Polizeiabsperrung. Hunderte von Menschen in dunkler Kleidung. Eine reich verzierter Sarg, von Männern mit ernsten Gesichtern getragen. Eine Promi-Beerdigung? Nein: die Karfreitagsprozession der griechisch-orthodoxen Gemeinde in München-Schwabing.

Orthodoxe nach Katholiken zweitgrößte christliche Gemeinschaft

Das Bild des symbolischen Begräbniszugs fühlt sich für protestantische Gläubige ungewohnt an. Weltweit gehört es für geschätzt 300 Millionen Menschen aber fest zum Karfreitag dazu: Nach den Katholiken bilden die Orthodoxen die zweitgrößte christliche Gemeinschaft der Welt. In Deutschland gehören knapp zwei Millionen zu einer der zahlreichen orthodoxen Gemeinden.

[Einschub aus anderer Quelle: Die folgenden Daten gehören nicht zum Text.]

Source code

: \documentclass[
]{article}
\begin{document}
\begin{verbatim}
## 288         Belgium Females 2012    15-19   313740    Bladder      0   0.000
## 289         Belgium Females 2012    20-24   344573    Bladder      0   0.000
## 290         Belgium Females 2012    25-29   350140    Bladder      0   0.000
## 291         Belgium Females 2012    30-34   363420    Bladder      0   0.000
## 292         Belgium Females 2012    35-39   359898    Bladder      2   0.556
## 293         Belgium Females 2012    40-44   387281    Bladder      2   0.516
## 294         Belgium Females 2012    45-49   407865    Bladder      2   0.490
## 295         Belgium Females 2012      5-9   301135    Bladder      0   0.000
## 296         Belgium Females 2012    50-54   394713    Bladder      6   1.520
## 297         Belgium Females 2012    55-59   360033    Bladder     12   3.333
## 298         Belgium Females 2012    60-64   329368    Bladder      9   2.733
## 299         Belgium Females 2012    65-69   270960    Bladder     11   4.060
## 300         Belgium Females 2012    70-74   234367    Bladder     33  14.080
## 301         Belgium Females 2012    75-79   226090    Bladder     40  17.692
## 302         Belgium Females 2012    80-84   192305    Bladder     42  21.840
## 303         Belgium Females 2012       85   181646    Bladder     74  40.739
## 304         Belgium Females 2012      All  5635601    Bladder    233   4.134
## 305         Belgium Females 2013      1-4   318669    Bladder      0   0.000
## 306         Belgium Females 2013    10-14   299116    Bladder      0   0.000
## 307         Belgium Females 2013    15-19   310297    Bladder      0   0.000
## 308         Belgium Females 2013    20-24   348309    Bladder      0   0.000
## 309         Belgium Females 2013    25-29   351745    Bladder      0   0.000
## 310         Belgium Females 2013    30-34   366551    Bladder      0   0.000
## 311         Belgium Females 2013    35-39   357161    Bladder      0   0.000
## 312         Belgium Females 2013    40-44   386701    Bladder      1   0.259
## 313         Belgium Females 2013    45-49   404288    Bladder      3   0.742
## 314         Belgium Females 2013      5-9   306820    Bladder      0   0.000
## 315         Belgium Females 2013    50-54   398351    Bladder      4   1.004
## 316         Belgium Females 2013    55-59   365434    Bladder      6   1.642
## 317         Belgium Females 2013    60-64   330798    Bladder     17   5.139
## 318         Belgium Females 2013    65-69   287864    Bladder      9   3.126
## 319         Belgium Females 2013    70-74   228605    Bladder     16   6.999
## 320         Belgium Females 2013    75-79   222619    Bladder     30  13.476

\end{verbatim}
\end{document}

Dabei gibt es die eine orthodoxe Kirche nicht. Allein hierzulande finden sich über zehn verschiedene orthodoxe Kirchenorganisationen, meist benannt nach dem ursprünglichen Herkunftsland der Kirche – von griechisch, russisch, rumänisch, bulgarisch bis ukrainisch-orthodox. Jede feiert ihre Gottesdienste in ihrer Herkunftssprache. Einigkeit zeigt sich aber im Ritus des Gottesdiensts oder in der Ikonenverehrung. Der Ritus bestimmt die liturgische Gestaltung des Gottesdiensts. Die meisten orthodoxen Kirchen in Deutschland feiern nach dem "byzantinisch" oder auch "griechisch" genannten Ritus.

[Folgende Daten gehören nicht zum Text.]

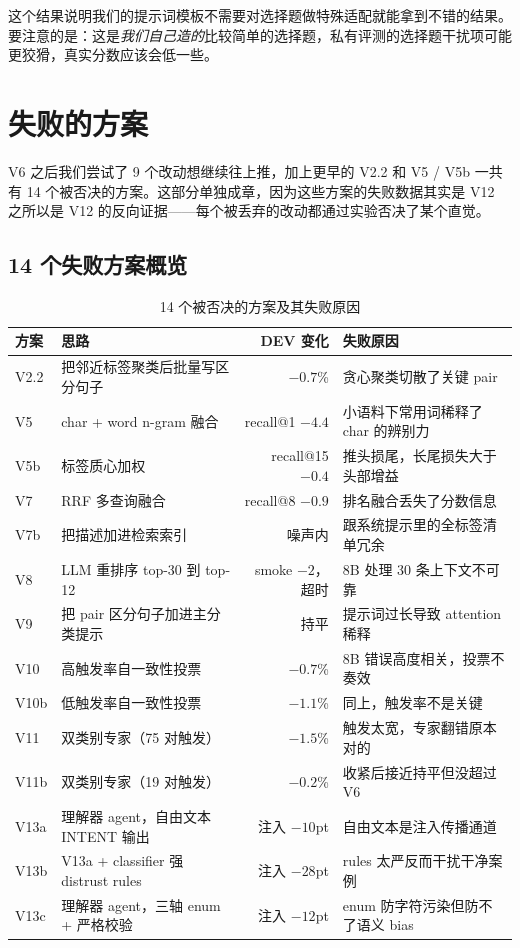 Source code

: \documentclass[11pt,a4paper]{article}
\begin{document}
这个结果说明我们的提示词模板不需要对选择题做特殊适配就能拿到不错的结果。要注意的是：这是\emph{我们自己造的}比较简单的选择题，私有评测的选择题干扰项可能更狡猾，真实分数应该会低一些。

\section{失败的方案}
\label{sec:failures}

V6 之后我们尝试了 9 个改动想继续往上推，加上更早的 V2.2 和 V5 / V5b 一共有 14 个被否决的方案。这部分单独成章，因为这些方案的失败数据其实是 V12 之所以是 V12 的反向证据——每个被丢弃的改动都通过实验否决了某个直觉。

\subsection{14 个失败方案概览}

\begin{table}[h]
\centering
\caption{14 个被否决的方案及其失败原因}
\label{tab:failures}
\small
\begin{tabular}{llrl}
\toprule
方案 & 思路 & DEV 变化 & 失败原因 \\
\midrule
V2.2 & 把邻近标签聚类后批量写区分句子 & $-0.7$\% & 贪心聚类切散了关键 pair \\
V5   & char + word n-gram 融合 & recall@1 $-4.4$ & 小语料下常用词稀释了 char 的辨别力 \\
V5b  & 标签质心加权 & recall@15 $-0.4$ & 推头损尾，长尾损失大于头部增益 \\
V7   & RRF 多查询融合 & recall@8 $-0.9$ & 排名融合丢失了分数信息 \\
V7b  & 把描述加进检索索引 & 噪声内 & 跟系统提示里的全标签清单冗余 \\
V8   & LLM 重排序 top-30 到 top-12 & smoke $-2$，超时 & 8B 处理 30 条上下文不可靠 \\
V9   & 把 pair 区分句子加进主分类提示 & 持平 & 提示词过长导致 attention 稀释 \\
V10  & 高触发率自一致性投票 & $-0.7$\% & 8B 错误高度相关，投票不奏效 \\
V10b & 低触发率自一致性投票 & $-1.1$\% & 同上，触发率不是关键 \\
V11  & 双类别专家（75 对触发）& $-1.5$\% & 触发太宽，专家翻错原本对的 \\
V11b & 双类别专家（19 对触发）& $-0.2$\% & 收紧后接近持平但没超过 V6 \\
V13a & 理解器 agent，自由文本 INTENT 输出 & 注入 $-10$pt & 自由文本是注入传播通道 \\
V13b & V13a + classifier 强 distrust rules & 注入 $-28$pt & rules 太严反而干扰干净案例 \\
V13c & 理解器 agent，三轴 enum + 严格校验 & 注入 $-12$pt & enum 防字符污染但防不了语义 bias \\
\bottomrule
\end{tabular}
\end{table}
\end{document}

Viele Orthodoxe in Deutschland haben Migrationsgeschichte

Die deutschen orthodoxen Gemeinden sind in Deutschland "Außenstellen" ihrer jeweiligen Kirchen. Viele ihrer Mitglieder haben Migrationshintergrund. Für sie ist die Kirchengemeinde nicht nur geistliche Heimat, sondern auch ein Ort, an dem die Bräuche und Traditionen der Länder ihrer Familien gelebt und gefeiert werden – Kirche als Heimat im doppelten Sinn.

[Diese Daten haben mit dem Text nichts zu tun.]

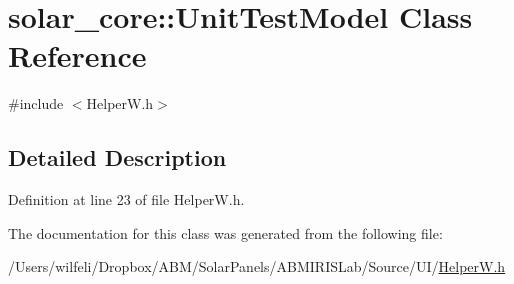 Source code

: \hypertarget{classsolar__core_1_1_unit_test_model}{}\section{solar\+\_\+core\+:\+:Unit\+Test\+Model Class Reference}
\label{classsolar__core_1_1_unit_test_model}


{\ttfamily \#include $<$Helper\+W.\+h$>$}



\subsection{Detailed Description}


Definition at line 23 of file Helper\+W.\+h.



The documentation for this class was generated from the following file\+:\begin{DoxyCompactItemize}
\item 
/\+Users/wilfeli/\+Dropbox/\+A\+B\+M/\+Solar\+Panels/\+A\+B\+M\+I\+R\+I\+S\+Lab/\+Source/\+U\+I/\hyperlink{_helper_w_8h}{Helper\+W.\+h}\end{DoxyCompactItemize}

Während Protestanten und Katholiken an diesem Sonntag die Auferstehung Christi feiern, starten die Orthodoxen gerade erst mit dem Palmsonntag in die Karwoche. Den Grund erklärt Georgios Siomos, Priestermönch der griechisch-orthodoxen Gemeinde in München: Das Datum des orthodoxen Osterfests wird bei einem Teil der Kirche noch nach dem julianischen Kalender berechnet, nicht nach dem in Europa seit dem 16. Jahrhundert geltenden gregorianischen. Dieses Jahr ist das orthodoxe Osterfest einen Sonntag später dran.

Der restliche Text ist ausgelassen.